March 9, 2005 -- Carnitine supplements help sluggish sperm swim, say Italian researchers.
The finding could help men coping with fertility issues -- specifically, those men whose sperm don't move very well.
Revving Up Sperm Movement
For a sperm to fertilize an egg, the sperm must be mobile and swim to the woman's egg. But sperm that don't move very well aren't as likely to succeed. Their chances of reaching the egg to start a pregnancy are diminished.
Carnitine supplements might help spur those sperm into motion, say the researchers, who included the University of Padova's Andrea Garolla, PhD.
Carnitine is available over the counter. But, like all supplements, it's not regulated by the government, and patients should tell their doctors if they are taking it.
The study was small; only 30 men participated. Their average age was 34. All had sought help for fertility problems. The men were diagnosed with decreased sperm motility.

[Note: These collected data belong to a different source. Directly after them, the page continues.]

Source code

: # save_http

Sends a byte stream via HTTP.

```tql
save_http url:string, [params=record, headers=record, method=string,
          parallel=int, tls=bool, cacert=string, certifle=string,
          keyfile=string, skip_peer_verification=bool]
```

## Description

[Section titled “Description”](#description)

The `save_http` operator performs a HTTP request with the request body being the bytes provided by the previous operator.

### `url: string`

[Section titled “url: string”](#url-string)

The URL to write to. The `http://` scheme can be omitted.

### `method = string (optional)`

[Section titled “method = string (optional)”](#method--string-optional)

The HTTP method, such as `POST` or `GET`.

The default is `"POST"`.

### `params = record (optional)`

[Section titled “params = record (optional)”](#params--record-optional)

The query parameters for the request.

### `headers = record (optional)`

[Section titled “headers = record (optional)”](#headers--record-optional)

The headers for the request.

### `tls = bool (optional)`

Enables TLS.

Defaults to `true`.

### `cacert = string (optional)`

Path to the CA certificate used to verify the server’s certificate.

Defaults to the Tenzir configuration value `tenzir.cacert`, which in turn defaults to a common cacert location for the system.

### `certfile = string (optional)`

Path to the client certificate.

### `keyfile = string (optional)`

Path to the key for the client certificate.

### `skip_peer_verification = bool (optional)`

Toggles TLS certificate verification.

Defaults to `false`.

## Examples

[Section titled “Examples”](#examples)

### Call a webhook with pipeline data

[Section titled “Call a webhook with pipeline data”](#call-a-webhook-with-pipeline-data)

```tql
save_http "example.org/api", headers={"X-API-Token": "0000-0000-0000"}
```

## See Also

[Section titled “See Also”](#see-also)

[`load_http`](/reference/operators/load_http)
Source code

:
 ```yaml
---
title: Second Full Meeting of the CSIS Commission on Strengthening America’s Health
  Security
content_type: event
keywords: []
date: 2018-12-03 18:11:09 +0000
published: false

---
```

For three months, the men took a placebo. Then they took 2 grams of L-carnitine supplements orally every day for three months. After that, the men didn't take anything for another three months.
Semen samples were taken four times: at the study's start, after taking the placebo for three months, after taking carnitine for three months, and three months after treatment ended.
Sperm motility improved while the men took the carnitine supplements. The placebo didn't help at all.
The benefit's extent varied depending on the men's condition. The key may lie in their mitochondria, the main power source for cells.
Some participants' sperm had mitochondria that weren't working properly. Their sperm motility improved with carnitine, but their results didn't match those with normal mitochondria.
The improvement was temporary. Three months after treatment ended, sperm motility was still a bit better than before the study, but not by much. The men whose sperm motility improved the most with the carnitine supplements had the sharpest drop in sperm motility after the treatment ended.
The study appeared in the February issue of Fertility and Sterility.
Meat, poultry, fish, and dairy products are the richest sources of L-carnitine. Tempeh, wheat, and avocados contain some L-carnitine, while fruits, vegetables, and grains contain little. It is primarily made in the liver and kidneys and plays an important role in energy production by mitochondria.